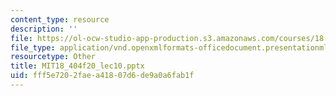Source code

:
 ```yaml
---
content_type: resource
description: ''
file: https://ol-ocw-studio-app-production.s3.amazonaws.com/courses/18-404j-theory-of-computation-fall-2020/fff5e7202faea41807d6de9a0a6fab1f_MIT18_404f20_lec10.pptx
file_type: application/vnd.openxmlformats-officedocument.presentationml.presentation
resourcetype: Other
title: MIT18_404f20_lec10.pptx
uid: fff5e720-2fae-a418-07d6-de9a0a6fab1f
---
```


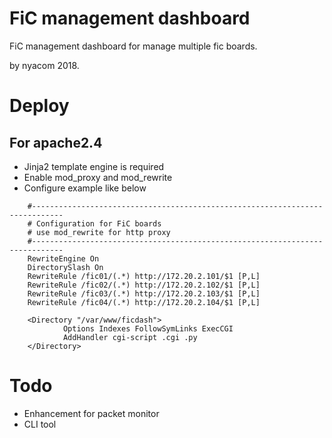 # FiC management dashboard

FiC management dashboard for manage multiple fic boards.

by nyacom 2018.

# Deploy

## For apache2.4

* Jinja2 template engine is required
* Enable mod_proxy and mod_rewrite
* Configure example like below

```
    #-----------------------------------------------------------------------------
    # Configuration for FiC boards
    # use mod_rewrite for http proxy
    #-----------------------------------------------------------------------------
    RewriteEngine On
    DirectorySlash On
    RewriteRule /fic01/(.*) http://172.20.2.101/$1 [P,L]
    RewriteRule /fic02/(.*) http://172.20.2.102/$1 [P,L]
    RewriteRule /fic03/(.*) http://172.20.2.103/$1 [P,L]
    RewriteRule /fic04/(.*) http://172.20.2.104/$1 [P,L]

    <Directory "/var/www/ficdash">
            Options Indexes FollowSymLinks ExecCGI
            AddHandler cgi-script .cgi .py
    </Directory>

```

# Todo
* Enhancement for packet monitor
* CLI tool
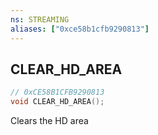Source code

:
 ```yaml
---
ns: STREAMING
aliases: ["0xce58b1cfb9290813"]
---
```

## CLEAR_HD_AREA

```c
// 0xCE58B1CFB9290813
void CLEAR_HD_AREA();
```

Clears the HD area


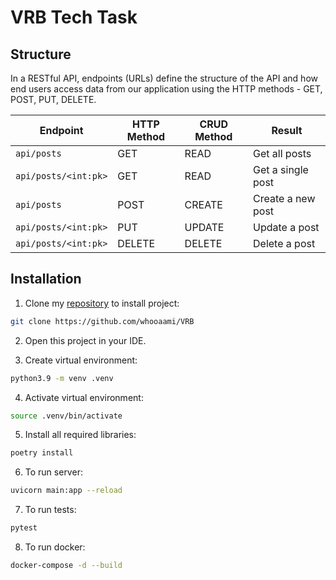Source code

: # VRB Tech Task


## Structure
In a RESTful API, endpoints (URLs) define the structure of the API and how end users access data from our application using the HTTP methods - GET, POST, PUT, DELETE. 

Endpoint |HTTP Method | CRUD Method | Result
-- | -- |-- |--
`api/posts` | GET | READ | Get all posts
`api/posts/<int:pk>` | GET | READ | Get a single post
`api/posts`| POST | CREATE | Create a new post
`api/posts/<int:pk>` | PUT | UPDATE | Update a post
`api/posts/<int:pk>` | DELETE | DELETE | Delete a post


## Installation

1) Clone my [repository](https://github.com/whooaami/VRB) to install project:

```bash
git clone https://github.com/whooaami/VRB
```

2) Open this project in your IDE.

3) Create virtual environment:
```bash
python3.9 -m venv .venv
```

4) Activate virtual environment:
```bash
source .venv/bin/activate
```

5) Install all required libraries:
```bash
poetry install
```

6) To run server:
```bash
uvicorn main:app --reload
```

7) To run tests:
```bash
pytest
```

8) To run docker:
```bash
docker-compose -d --build
```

_ _ _ _ _

*Work to complete*
Skipping the pictures, print the lines in the listing above exactly as written, starting at the line with "for packet monitor" and ending at the line with "In a RESTful", both included.

*Response to the exercise*
* Enhancement for packet monitor
* CLI tool
Source code

:
 ```yaml
---
ns: STREAMING
aliases: ["0xce58b1cfb9290813"]
---
```

## CLEAR_HD_AREA

```c
// 0xCE58B1CFB9290813
void CLEAR_HD_AREA();
```

Clears the HD area


Source code

: # VRB Tech Task


## Structure
In a RESTful API, endpoints (URLs) define the structure of the API and how end users access data from our application using the HTTP methods - GET, POST, PUT, DELETE. 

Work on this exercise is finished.